> _Exercise objective_
In your copy of the data, omit the pictures and keep all else exactly as given.

=== Begin Enclosure ===

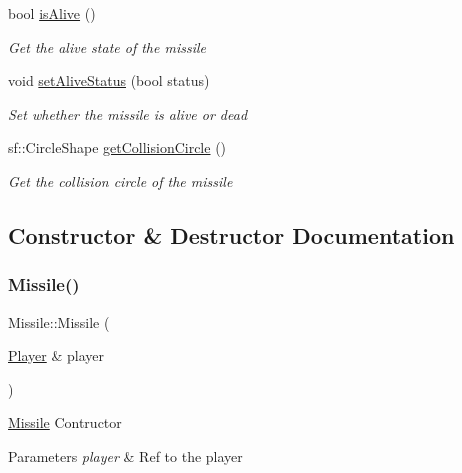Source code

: \begin{DoxyCompactItemize}
bool \mbox{\hyperlink{class_missile_a66d42fcf18ac58c36a4fee4440d48435}{is\+Alive}} ()
\begin{DoxyCompactList}\small\item\em Get the alive state of the missile \end{DoxyCompactList}\item 
void \mbox{\hyperlink{class_missile_ad2b1a2c22fa692e1e91a52fec411704e}{set\+Alive\+Status}} (bool status)
\begin{DoxyCompactList}\small\item\em Set whether the missile is alive or dead \end{DoxyCompactList}\item 
sf\+::\+Circle\+Shape \mbox{\hyperlink{class_missile_a3e4feeb61af3c1a333f5d0efa8b5bda5}{get\+Collision\+Circle}} ()
\begin{DoxyCompactList}\small\item\em Get the collision circle of the missile \end{DoxyCompactList}\end{DoxyCompactItemize}


\subsection{Constructor \& Destructor Documentation}
\mbox{\label{class_missile_a69e2217677e4a23b74539f6a5a277bfb}} 
\subsubsection{\texorpdfstring{Missile()}{Missile()}}
{\footnotesize\ttfamily Missile\+::\+Missile (\begin{DoxyParamCaption}\item[{\mbox{\hyperlink{class_player}{Player}} \&}]{player }\end{DoxyParamCaption})}



\mbox{\hyperlink{class_missile}{Missile}} Contructor 


\begin{DoxyParams}{Parameters}
{\em player} & Ref to the player\\
\hline
\end{DoxyParams}
\mbox{\label{class_missile_ad42379e48a46ec3556056f98ce8bd912}}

=== End Enclosure ===

> _Answer section_
Source code

: \begin{DoxyCompactItemize}
bool \mbox{\hyperlink{class_missile_a66d42fcf18ac58c36a4fee4440d48435}{is\+Alive}} ()
\begin{DoxyCompactList}\small\item\em Get the alive state of the missile \end{DoxyCompactList}\item 
void \mbox{\hyperlink{class_missile_ad2b1a2c22fa692e1e91a52fec411704e}{set\+Alive\+Status}} (bool status)
\begin{DoxyCompactList}\small\item\em Set whether the missile is alive or dead \end{DoxyCompactList}\item 
sf\+::\+Circle\+Shape \mbox{\hyperlink{class_missile_a3e4feeb61af3c1a333f5d0efa8b5bda5}{get\+Collision\+Circle}} ()
\begin{DoxyCompactList}\small\item\em Get the collision circle of the missile \end{DoxyCompactList}\end{DoxyCompactItemize}


\subsection{Constructor \& Destructor Documentation}
\mbox{\label{class_missile_a69e2217677e4a23b74539f6a5a277bfb}} 
\subsubsection{\texorpdfstring{Missile()}{Missile()}}
{\footnotesize\ttfamily Missile\+::\+Missile (\begin{DoxyParamCaption}\item[{\mbox{\hyperlink{class_player}{Player}} \&}]{player }\end{DoxyParamCaption})}



\mbox{\hyperlink{class_missile}{Missile}} Contructor 


\begin{DoxyParams}{Parameters}
{\em player} & Ref to the player\\
\hline
\end{DoxyParams}
\mbox{\label{class_missile_ad42379e48a46ec3556056f98ce8bd912}}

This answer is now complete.